Va bene, certo, ma adesso parlami male del tuo pubblico. “A Napoli ho fatto una battuta su Maradona e non ha funzionato, non era né scritta né eseguita bene. La colpa se le cose vanno male è tua, se vanno bene è sia tua che del pubblico”. Ok scrivo che i terroni non hanno senso dell’umorismo? (Luca Ravenna e i suoi avvocati si dissociano). “Il rischio è che più parli più incappi in una minchiata. Per quello sono felice di parlare sul palco perché per un’ora e un quarto sono tranquillo. Però mi è capitato che si offendessero. Parlavo della famiglia dei miei genitori, entrambi di origine ebraica, c’era un tipo che non ci credeva.
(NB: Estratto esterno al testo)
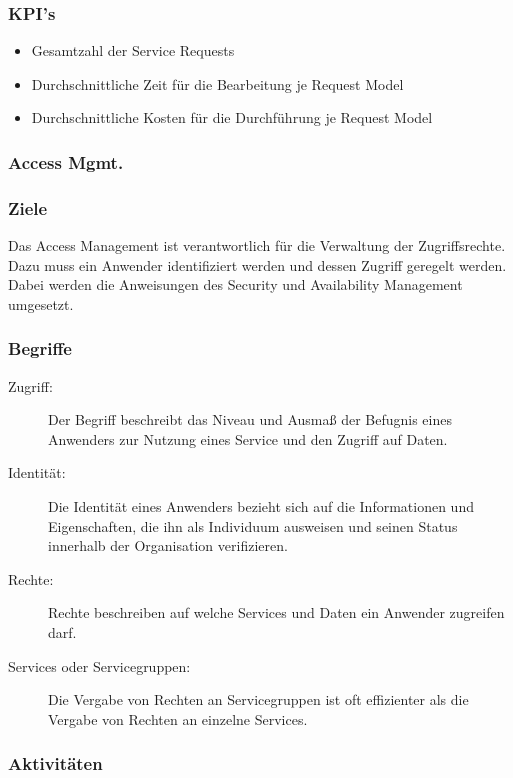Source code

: \subsubsection{KPI's}

\begin{itemize}
	\item Gesamtzahl der Service Requests
	\item Durchschnittliche Zeit für die Bearbeitung je Request Model
	\item Durchschnittliche Kosten für die Durchführung je Request Model
\end{itemize}

\subsubsection{Access Mgmt.}

\subsubsection{Ziele}

Das Access Management ist verantwortlich für die Verwaltung der Zugriffsrechte. Dazu muss ein Anwender identifiziert werden und dessen Zugriff geregelt werden. Dabei werden die Anweisungen des Security und Availability Management umgesetzt.

\subsubsection{Begriffe}

\begin{description}
	\item[Zugriff:] Der Begriff beschreibt das Niveau und Ausmaß der Befugnis eines Anwenders zur Nutzung eines Service und den Zugriff auf Daten.
	\item[Identität:] Die Identität eines Anwenders bezieht sich auf die Informationen und Eigenschaften, die ihn als Individuum ausweisen und seinen Status innerhalb der Organisation verifizieren.
	\item[Rechte:] Rechte beschreiben auf welche Services und Daten ein Anwender zugreifen darf.
	\item[Services oder Servicegruppen:] Die Vergabe von Rechten an Servicegruppen ist oft effizienter als die Vergabe von Rechten an einzelne Services.
\end{description}

\subsubsection{Aktivitäten}


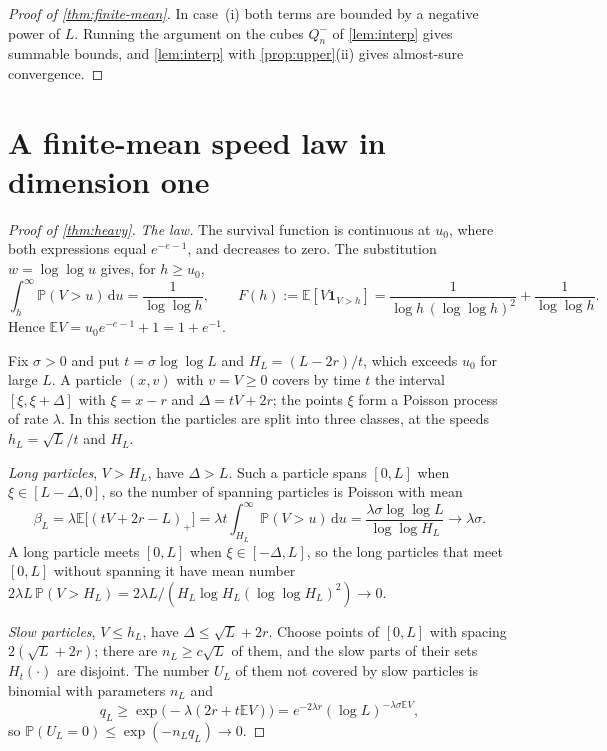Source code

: \documentclass[11pt,a4paper]{article}
\numberwithin{equation}{section}
\theoremstyle{definition}
\theoremstyle{remark}
\newcommand{\E}{\mathbb E}
\newcommand{\Pp}{\mathbb P}
\newcommand{\ind}{\mathbf 1}
\newcommand{\dd}{\,\mathrm d}
\begin{document}
\begin{proof}[Proof of \cref{thm:finite-mean}]
In case~(i) both terms are bounded by a negative power of $L$. Running the
argument on the cubes $Q_n^-$ of \cref{lem:interp} gives summable bounds, and
\cref{lem:interp} with \cref{prop:upper}(ii) gives almost-sure convergence.
\end{proof}

\section{A finite-mean speed law in dimension one}\label{sec:heavy}

\begin{proof}[Proof of \cref{thm:heavy}]
\emph{The law.} The survival function is continuous at $u_0$, where both
expressions equal $e^{-e-1}$, and decreases to zero. The substitution
$w=\log\log u$ gives, for $h\ge u_0$,
\begin{equation}\label{eq:tail-int}
\int_h^\infty\Pp(V>u)\dd u=\frac1{\log\log h},\qquad
F(h):=\E[V\ind_{V>h}]=\frac{1}{\log h\,(\log\log h)^2}+\frac{1}{\log\log h}.
\end{equation}
Hence $\E V=u_0e^{-e-1}+1=1+e^{-1}$.

Fix $\sigma>0$ and put $t=\sigma\log\log L$ and $H_L=(L-2r)/t$, which exceeds
$u_0$ for large $L$. A particle $(x,v)$ with $v=V\ge0$ covers by time $t$ the
interval $[\xi,\xi+\Delta]$ with $\xi=x-r$ and $\Delta=tV+2r$; the points
$\xi$ form a Poisson process of rate $\lambda$. In this section the particles
are split into three classes, at the speeds $h_L=\sqrt L/t$ and $H_L$.

\emph{Long particles}, $V>H_L$, have $\Delta>L$. Such a particle spans $[0,L]$
when $\xi\in[L-\Delta,0]$, so the number of spanning particles is Poisson with
mean
\[
\beta_L=\lambda\E\bigl[(tV+2r-L)_+\bigr]=\lambda t\int_{H_L}^\infty\Pp(V>u)\dd u
=\frac{\lambda\sigma\log\log L}{\log\log H_L}\to\lambda\sigma .
\]
A long particle meets $[0,L]$ when $\xi\in[-\Delta,L]$, so the long particles
that meet $[0,L]$ without spanning it have mean number
$2\lambda L\,\Pp(V>H_L)=2\lambda L/(H_L\log H_L(\log\log H_L)^2)\to0$.

\emph{Slow particles}, $V\le h_L$, have $\Delta\le\sqrt L+2r$. Choose points of
$[0,L]$ with spacing $2(\sqrt L+2r)$; there are $n_L\ge c\sqrt L$ of them, and
the slow parts of their sets $H_t(\cdot)$ are disjoint. The number $U_L$ of
them not covered by slow particles is binomial with parameters $n_L$ and
\[
q_L\ge\exp\bigl(-\lambda(2r+t\E V)\bigr)=e^{-2\lambda r}(\log L)^{-\lambda\sigma\E V},
\]
so $\Pp(U_L=0)\le\exp(-n_Lq_L)\to0$.


\end{proof}
\end{document}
Gli ho offerto di venire a vedere lo spettacolo intero” Glielo hai regalato perché era ebreo pure lui? (ride e questo basta per renderlo complice, scrinsciottate qui) “Gliel’ho regalato perché ci sono rimasto male”. Sei riuscito a persuaderlo? “Zero. Non è venuto”.

 

Allora gli chiedo se le donne fanno ridere, facciamo infuriare le influencer femministe, qualcosa da cerchiare in rosso in queste righe. “Sì. Emanuela Fanelli, Caterina Guzzanti, Francesca Esposito. Anche Michela Giraud è simpaticissima”. Così non vale però, sono sul punto di chiedergli di farmi un’imitazione della Rettore mentre quella dice negro e frocio. La polemica sull’accento romano? “È demenziale. Tutto il mondo è stato per settimane a guardare fino alle due di notte coreani che si sparano in testa, non vedo come possa essere un problema seguire uno spettacolo con accento romano da fuori Roma. A che serve una polemica così?”. Non saprei, ma sparare sui romani è sempre divertente.

 

A te cosa non fa ridere? “Gli scherzi delle Iene. Mi immedesimo nella vittima. Non ci sono regole cavalleresche. E poi tutto il lato cyberbullismo su Twitch, gente che fa le peggio stronzate per far divertire pochi. Invece mi fa molto ridere quando agli open mic senti i comici che sbagliano tutto: più è pesante l’errore più rido, li vedo soffrire e rido”, oh finalmente un po’ di sadismo. “Un’altra cosa che non mi piace sono i comici nei talk show, non ne capisco l’esigenza”, dici perché è pieno di politici molto più involontariamente comici? Ma se ti chiamassero a Di Martedì? “La domanda che farei è: il pubblico dov’è? Il monologo dritto in camera è atroce, devo sentirli ridere. Se non senti il pubblico è alienante. Probabilmente non funzionerei”. Sarebbe un disastro e farebbe molto ridere a un Luca Ravenna spettatore.